### Given data
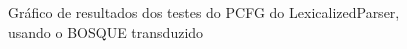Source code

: \begin{figure}[!ht]
    \centering
    
    \caption[Gráfico de resultados dos testes usando o BOSQUE transduzido]{Gráfico de resultados dos testes do PCFG do LexicalizedParser, usando o BOSQUE transduzido}
    \label{fig:bosque_result_pcfg}
\end{figure}
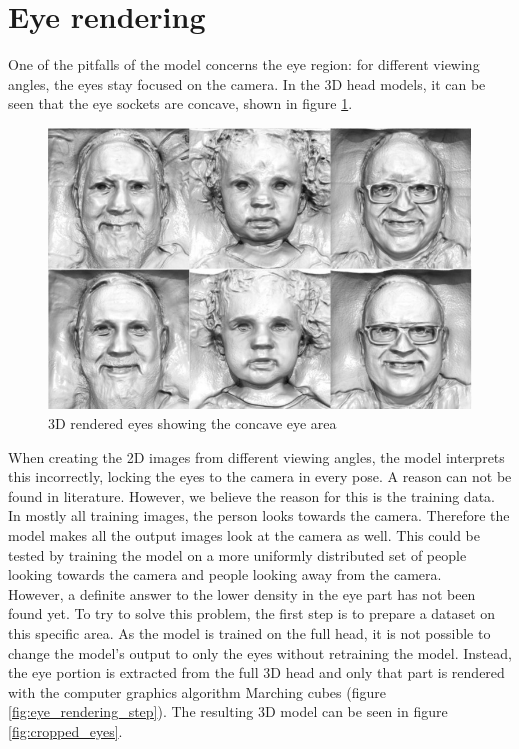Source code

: \section{Eye rendering}
One of the pitfalls of the model concerns the eye region: for different viewing angles, the eyes stay focused on the camera. In the 3D head models, it can be seen that the eye sockets are concave, shown in figure \ref{fig:concave_eyes}.

\begin{figure}[H]
\centering
  \centering
  \includegraphics[width=.9\linewidth]{concave_eyes.jpg}
  \caption{3D rendered eyes showing the concave eye area \cite{chan2022efficient}}
  \label{fig:concave_eyes}
\end{figure}

When creating the 2D images from different viewing angles, the model interprets this incorrectly, locking the eyes to the camera in every pose. A reason can not be found in literature. However, we believe the reason for this is the training data. In mostly all training images, the person looks towards the camera. Therefore the model makes all the output images look at the camera as well. This could be tested by training the model on a more uniformly distributed set of people looking towards the camera and people looking away from the camera. \\
However, a definite answer to the lower density in the eye part has not been found yet. To try to solve this problem, the first step is to prepare a dataset on this specific area. As the model is trained on the full head, it is not possible to change the model's output to only the eyes without retraining the model. Instead, the eye portion is extracted from the full 3D head and only that part is rendered with the computer graphics algorithm Marching cubes (figure \ref{fig:eye_rendering_step}). The resulting 3D model can be seen in figure \ref{fig:cropped_eyes}.

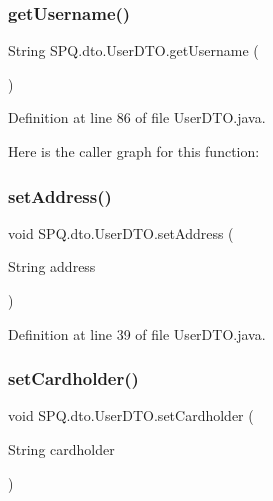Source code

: \subsubsection{\texorpdfstring{get\+Username()}{getUsername()}}
{\footnotesize\ttfamily String S\+P\+Q.\+dto.\+User\+D\+T\+O.\+get\+Username (\begin{DoxyParamCaption}{ }\end{DoxyParamCaption})}



Definition at line 86 of file User\+D\+T\+O.\+java.

Here is the caller graph for this function\+:
\mbox{\label{class_s_p_q_1_1dto_1_1_user_d_t_o_a9ea48b87767eb765aac4f10d0cb9d53a}} 
\subsubsection{\texorpdfstring{set\+Address()}{setAddress()}}
{\footnotesize\ttfamily void S\+P\+Q.\+dto.\+User\+D\+T\+O.\+set\+Address (\begin{DoxyParamCaption}\item[{String}]{address }\end{DoxyParamCaption})}



Definition at line 39 of file User\+D\+T\+O.\+java.

\mbox{\label{class_s_p_q_1_1dto_1_1_user_d_t_o_a3627efce4d0873f1e706e8ad65a28506}} 
\subsubsection{\texorpdfstring{set\+Cardholder()}{setCardholder()}}
{\footnotesize\ttfamily void S\+P\+Q.\+dto.\+User\+D\+T\+O.\+set\+Cardholder (\begin{DoxyParamCaption}\item[{String}]{cardholder }\end{DoxyParamCaption})}



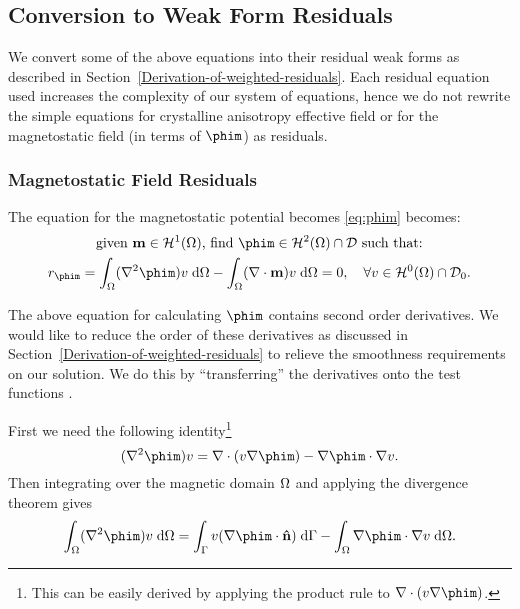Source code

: 




\subsection{Conversion to Weak Form Residuals}

We convert some of the above equations into their residual weak forms as described in Section~\ref{Derivation-of-weighted-residuals}. Each residual equation used increases the complexity of our system of equations, hence we do not rewrite the simple equations for crystalline anisotropy effective field or for the magnetostatic field (in terms of $\phim$) as residuals.


\subsubsection{Magnetostatic Field Residuals}
\label{sec:magn-field-resid}

The equation for the magnetostatic potential becomes \eqref{eq:phim} becomes:
\begin{gather}
  \text{given $\mv \in \sob^1(\magd)$, find $\phim \in \sob^2(\magd) \cap \Dfs$ such that:} \notag \\
  r_{\phim} = \int_\magd (\nabla^2 \phim) v  \d \magd
  - \int_\magd (\nabla \cdot \mv) v \d \magd = 0,
  \quad \forall v \in \sob^0(\magd) \cap \Dfs_0. \label{eqn:phires1}
\end{gather}

The above equation for calculating $\phim$ contains second order derivatives.
We would like to reduce the order of these derivatives as discussed in Section~\ref{Derivation-of-weighted-residuals} to relieve the smoothness requirements on our solution.
We do this by ``transferring'' the derivatives onto the test functions \cite{HowardElmanDavidSilvester2006}.

First we need the following identity\footnote{This can be easily derived by applying the product rule to $\nabla \cdot (v \nabla \phim)$.}
\begin{equation}
  (\nabla^2 \phim) v =
  \nabla \cdot (v \nabla \phim)
  - \nabla \phim \cdot \nabla v.
  \label{eq:20}
\end{equation}
Then integrating over the magnetic domain $\Omega$ and applying the divergence theorem gives
\begin{equation}
  \int_\magd (\nabla^2 \phim) v \d \magd =
  \int_{\boundd} v (\nabla \phim \cdot \nv) \d \boundd
  - \int_\magd \nabla \phim \cdot \nabla v \d \magd.
  \label{eqn:identitygauss}
\end{equation}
######
== The task ==
All lines from the listing above that include "applying" should be shown.

== Reply ==
First we need the following identity\footnote{This can be easily derived by applying the product rule to $\nabla \cdot (v \nabla \phim)$.}
Then integrating over the magnetic domain $\Omega$ and applying the divergence theorem gives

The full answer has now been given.